=== Exercise requirements ===
In your reply, write out each entry exactly as given.

=== Materials provided ===

------------

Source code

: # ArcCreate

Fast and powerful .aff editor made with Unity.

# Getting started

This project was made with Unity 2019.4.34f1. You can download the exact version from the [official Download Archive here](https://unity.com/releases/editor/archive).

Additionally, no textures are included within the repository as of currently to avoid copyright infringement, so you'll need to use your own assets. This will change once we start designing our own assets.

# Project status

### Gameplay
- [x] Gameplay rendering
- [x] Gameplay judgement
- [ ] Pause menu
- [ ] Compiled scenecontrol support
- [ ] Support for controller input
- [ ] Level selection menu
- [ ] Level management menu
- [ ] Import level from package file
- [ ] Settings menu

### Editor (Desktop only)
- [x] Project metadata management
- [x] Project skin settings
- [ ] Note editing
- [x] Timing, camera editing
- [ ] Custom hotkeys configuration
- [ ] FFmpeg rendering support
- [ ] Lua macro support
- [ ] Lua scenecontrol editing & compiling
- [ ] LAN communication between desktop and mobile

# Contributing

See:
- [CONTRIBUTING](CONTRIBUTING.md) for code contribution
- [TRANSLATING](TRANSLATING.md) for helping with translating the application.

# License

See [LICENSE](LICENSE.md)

------------

=== Response to this exercise ===
Source code

: # ArcCreate

Fast and powerful .aff editor made with Unity.

# Getting started

This project was made with Unity 2019.4.34f1. You can download the exact version from the [official Download Archive here](https://unity.com/releases/editor/archive).

Additionally, no textures are included within the repository as of currently to avoid copyright infringement, so you'll need to use your own assets. This will change once we start designing our own assets.

# Project status

### Gameplay
- [x] Gameplay rendering
- [x] Gameplay judgement
- [ ] Pause menu
- [ ] Compiled scenecontrol support
- [ ] Support for controller input
- [ ] Level selection menu
- [ ] Level management menu
- [ ] Import level from package file
- [ ] Settings menu

### Editor (Desktop only)
- [x] Project metadata management
- [x] Project skin settings
- [ ] Note editing
- [x] Timing, camera editing
- [ ] Custom hotkeys configuration
- [ ] FFmpeg rendering support
- [ ] Lua macro support
- [ ] Lua scenecontrol editing & compiling
- [ ] LAN communication between desktop and mobile

# Contributing

See:
- [CONTRIBUTING](CONTRIBUTING.md) for code contribution
- [TRANSLATING](TRANSLATING.md) for helping with translating the application.

# License

See [LICENSE](LICENSE.md)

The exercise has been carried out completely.